Data records
+++
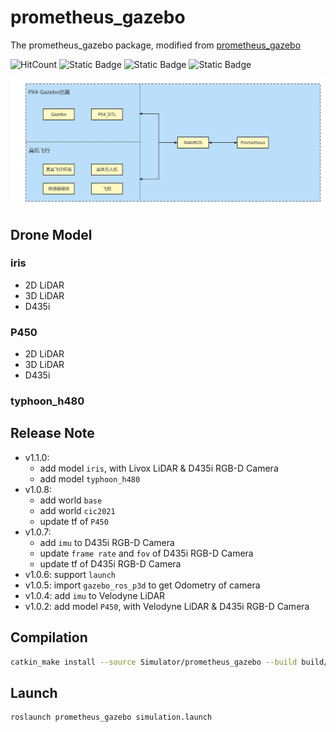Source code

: # prometheus_gazebo

The prometheus_gazebo package, modified from [prometheus_gazebo](https://github.com/amov-lab/Prometheus/tree/v1.1/Simulator/gazebo_simulator)

![HitCount](https://img.shields.io/endpoint?url=https%3A%2F%2Fhits.dwyl.com%2FHuaYuXiao%2Fprometheus_gazebo.json%3Fcolor%3Dpink)
![Static Badge](https://img.shields.io/badge/ROS-noetic-22314E?logo=ros)
![Static Badge](https://img.shields.io/badge/C%2B%2B-14-00599C?logo=cplusplus)
![Static Badge](https://img.shields.io/badge/Ubuntu-20.04.6-E95420?logo=ubuntu)

![1652374810652053942665216.png](img/1652374810652053942665216.png)


## Drone Model

### iris

- 2D LiDAR
- 3D LiDAR
- D435i

### P450

- 2D LiDAR
- 3D LiDAR
- D435i

### typhoon_h480


## Release Note

- v1.1.0: 
  - add model `iris`, with Livox LiDAR & D435i RGB-D Camera
  - add model `typhoon_h480`
- v1.0.8: 
  - add world `base`
  - add world `cic2021`
  - update tf of `P450`
- v1.0.7: 
  - add `imu` to D435i RGB-D Camera
  - update `frame rate` and `fov` of D435i RGB-D Camera
  - update tf of D435i RGB-D Camera
- v1.0.6: support `launch`
- v1.0.5: import `gazebo_ros_p3d` to get Odometry of camera
- v1.0.4: add `imu` to Velodyne LiDAR
- v1.0.2: add model `P450`, with Velodyne LiDAR & D435i RGB-D Camera


## Compilation

```bash
catkin_make install --source Simulator/prometheus_gazebo --build build/prometheus_gazebo
```


## Launch

```bash
roslaunch prometheus_gazebo simulation.launch
```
+++
# Task item
Pictures stay out. Print the data exactly, from its first line through the line containing "to D435i RGB-D Camera".

# Answer section
Source code

: # prometheus_gazebo

The prometheus_gazebo package, modified from [prometheus_gazebo](https://github.com/amov-lab/Prometheus/tree/v1.1/Simulator/gazebo_simulator)

![HitCount](https://img.shields.io/endpoint?url=https%3A%2F%2Fhits.dwyl.com%2FHuaYuXiao%2Fprometheus_gazebo.json%3Fcolor%3Dpink)
![Static Badge](https://img.shields.io/badge/ROS-noetic-22314E?logo=ros)
![Static Badge](https://img.shields.io/badge/C%2B%2B-14-00599C?logo=cplusplus)
![Static Badge](https://img.shields.io/badge/Ubuntu-20.04.6-E95420?logo=ubuntu)

![1652374810652053942665216.png](img/1652374810652053942665216.png)


## Drone Model

### iris

- 2D LiDAR
- 3D LiDAR
- D435i

### P450

- 2D LiDAR
- 3D LiDAR
- D435i

### typhoon_h480


## Release Note

- v1.1.0: 
  - add model `iris`, with Livox LiDAR & D435i RGB-D Camera
  - add model `typhoon_h480`
- v1.0.8: 
  - add world `base`
  - add world `cic2021`
  - update tf of `P450`
- v1.0.7: 
  - add `imu` to D435i RGB-D Camera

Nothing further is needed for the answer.